Is there any chance? Yes, but it is very, very small. Like one in a thousand chance.
If I were you, I would not waste the next 20 years of your life, waiting for a man who is not coming. He got what he wanted. He wanted to sleep with a woman, without being 'stuck' or married to her. He got that, now he's gone.
Move on girl. Don't waste your life on him. Get on with your life, and this time, don't give yourself away to someone who isn't your husband. You have more value than that. Don't be so cheap.
2 people like this
@ggubatina09 (36)
• Philippines
22 Oct 12
Thanks for the advice Andy. I think you are right and I don't want to miss any chances and opportunity to be loved by other men. I know that it is such a fool to live in love with the person who is totally invincible, it is just like I am living in a dream. Thanks for your help, will sure make a decision for it.
1 person likes this
@GardenGerty (160949)
• United States
22 Oct 12
He still needs to continue to support his daughter, though. She is his child and his duty, and I would hope he would love her as well.
@andy77e (5156)
• United States
22 Oct 12
Although I agree with this, I would suggest you focus on reality. The reality is, him paying is a LUXURY.
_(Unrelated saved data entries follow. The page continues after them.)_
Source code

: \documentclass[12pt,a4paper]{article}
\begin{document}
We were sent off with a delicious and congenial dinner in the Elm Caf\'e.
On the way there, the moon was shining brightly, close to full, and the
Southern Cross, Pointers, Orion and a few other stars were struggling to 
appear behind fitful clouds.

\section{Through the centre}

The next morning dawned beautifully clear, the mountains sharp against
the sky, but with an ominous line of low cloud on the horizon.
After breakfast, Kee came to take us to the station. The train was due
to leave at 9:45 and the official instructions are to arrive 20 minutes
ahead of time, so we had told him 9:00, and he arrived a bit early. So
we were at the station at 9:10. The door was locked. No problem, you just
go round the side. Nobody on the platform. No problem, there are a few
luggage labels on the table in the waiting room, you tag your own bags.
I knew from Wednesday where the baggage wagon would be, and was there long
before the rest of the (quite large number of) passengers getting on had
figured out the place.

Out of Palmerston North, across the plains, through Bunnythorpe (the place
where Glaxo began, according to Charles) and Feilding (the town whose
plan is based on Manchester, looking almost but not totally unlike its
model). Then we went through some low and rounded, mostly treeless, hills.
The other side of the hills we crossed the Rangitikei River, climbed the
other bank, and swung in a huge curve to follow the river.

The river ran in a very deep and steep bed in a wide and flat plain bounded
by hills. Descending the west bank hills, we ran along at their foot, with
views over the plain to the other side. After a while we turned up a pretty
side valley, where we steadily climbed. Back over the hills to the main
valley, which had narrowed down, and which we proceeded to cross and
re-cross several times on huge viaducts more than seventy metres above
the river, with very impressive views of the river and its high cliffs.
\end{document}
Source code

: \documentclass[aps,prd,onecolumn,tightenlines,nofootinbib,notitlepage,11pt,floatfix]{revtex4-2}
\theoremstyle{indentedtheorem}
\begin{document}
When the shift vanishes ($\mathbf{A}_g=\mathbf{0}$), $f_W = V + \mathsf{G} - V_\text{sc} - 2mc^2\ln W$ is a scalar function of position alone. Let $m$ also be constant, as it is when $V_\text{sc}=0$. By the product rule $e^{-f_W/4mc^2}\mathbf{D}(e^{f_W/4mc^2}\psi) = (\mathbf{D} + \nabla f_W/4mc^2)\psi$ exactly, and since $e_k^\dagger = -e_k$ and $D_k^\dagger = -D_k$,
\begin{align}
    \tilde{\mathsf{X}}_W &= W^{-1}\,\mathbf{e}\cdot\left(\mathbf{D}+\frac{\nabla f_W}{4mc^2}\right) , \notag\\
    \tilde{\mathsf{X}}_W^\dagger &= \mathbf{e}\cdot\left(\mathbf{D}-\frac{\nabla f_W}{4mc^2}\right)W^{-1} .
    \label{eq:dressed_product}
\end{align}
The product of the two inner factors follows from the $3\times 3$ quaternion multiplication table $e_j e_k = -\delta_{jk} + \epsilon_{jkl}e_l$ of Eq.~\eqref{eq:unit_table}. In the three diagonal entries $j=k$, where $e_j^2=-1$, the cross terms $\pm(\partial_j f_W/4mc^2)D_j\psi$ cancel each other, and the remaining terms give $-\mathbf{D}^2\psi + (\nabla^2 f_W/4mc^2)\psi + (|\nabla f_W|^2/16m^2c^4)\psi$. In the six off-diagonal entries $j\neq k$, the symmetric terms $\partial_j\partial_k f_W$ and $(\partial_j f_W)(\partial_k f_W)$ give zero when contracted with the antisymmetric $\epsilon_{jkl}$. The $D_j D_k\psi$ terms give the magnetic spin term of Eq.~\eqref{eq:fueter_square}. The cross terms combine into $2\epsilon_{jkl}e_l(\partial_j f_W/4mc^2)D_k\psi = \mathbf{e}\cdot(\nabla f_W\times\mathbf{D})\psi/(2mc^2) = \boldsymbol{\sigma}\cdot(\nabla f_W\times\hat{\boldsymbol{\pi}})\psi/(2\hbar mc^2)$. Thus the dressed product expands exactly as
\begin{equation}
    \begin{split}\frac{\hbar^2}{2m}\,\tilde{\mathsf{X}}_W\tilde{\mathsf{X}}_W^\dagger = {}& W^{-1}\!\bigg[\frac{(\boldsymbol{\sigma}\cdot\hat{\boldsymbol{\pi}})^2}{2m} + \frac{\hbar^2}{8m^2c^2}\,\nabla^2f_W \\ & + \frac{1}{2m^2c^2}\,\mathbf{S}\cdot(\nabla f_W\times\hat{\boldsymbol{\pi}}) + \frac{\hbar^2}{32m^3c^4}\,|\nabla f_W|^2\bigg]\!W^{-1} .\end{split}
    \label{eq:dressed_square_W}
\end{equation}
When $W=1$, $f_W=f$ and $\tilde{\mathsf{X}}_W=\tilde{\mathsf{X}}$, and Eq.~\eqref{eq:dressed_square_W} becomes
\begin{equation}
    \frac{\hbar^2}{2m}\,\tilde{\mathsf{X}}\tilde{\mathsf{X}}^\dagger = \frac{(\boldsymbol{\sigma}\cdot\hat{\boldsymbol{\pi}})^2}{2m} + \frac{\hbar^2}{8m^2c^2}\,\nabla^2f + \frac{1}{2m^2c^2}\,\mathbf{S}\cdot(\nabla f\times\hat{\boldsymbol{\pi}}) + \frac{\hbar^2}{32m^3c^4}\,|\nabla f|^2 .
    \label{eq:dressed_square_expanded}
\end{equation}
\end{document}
You should live your life in a way that is not dependent on someone else, unless that someone else is MARRIED TO YOU.
If you depend on this guy, something is going to happen, and then he won't pay, and you'll be in a world of hurt. Live your life in such a way that when he pays, it's like a gift, a bonus you were not depending on.
Because one of three things is going to happen.
A: You will find someone else, and then he'll get upset that he is paying for someone else's kid, that loves their father and not him. Suddenly the payments will stop showing up.
B: He will find someone else, and that other woman will want him dedicated to their family and not yours. He'll stop paying to please his new wife.
C: He will have financial difficulty. When people are forced to choose between paying for their own food, or yours, they will choose their own food. (and they should).
So the point is, don't count on that money. If you can't afford something without his money, then don't do it.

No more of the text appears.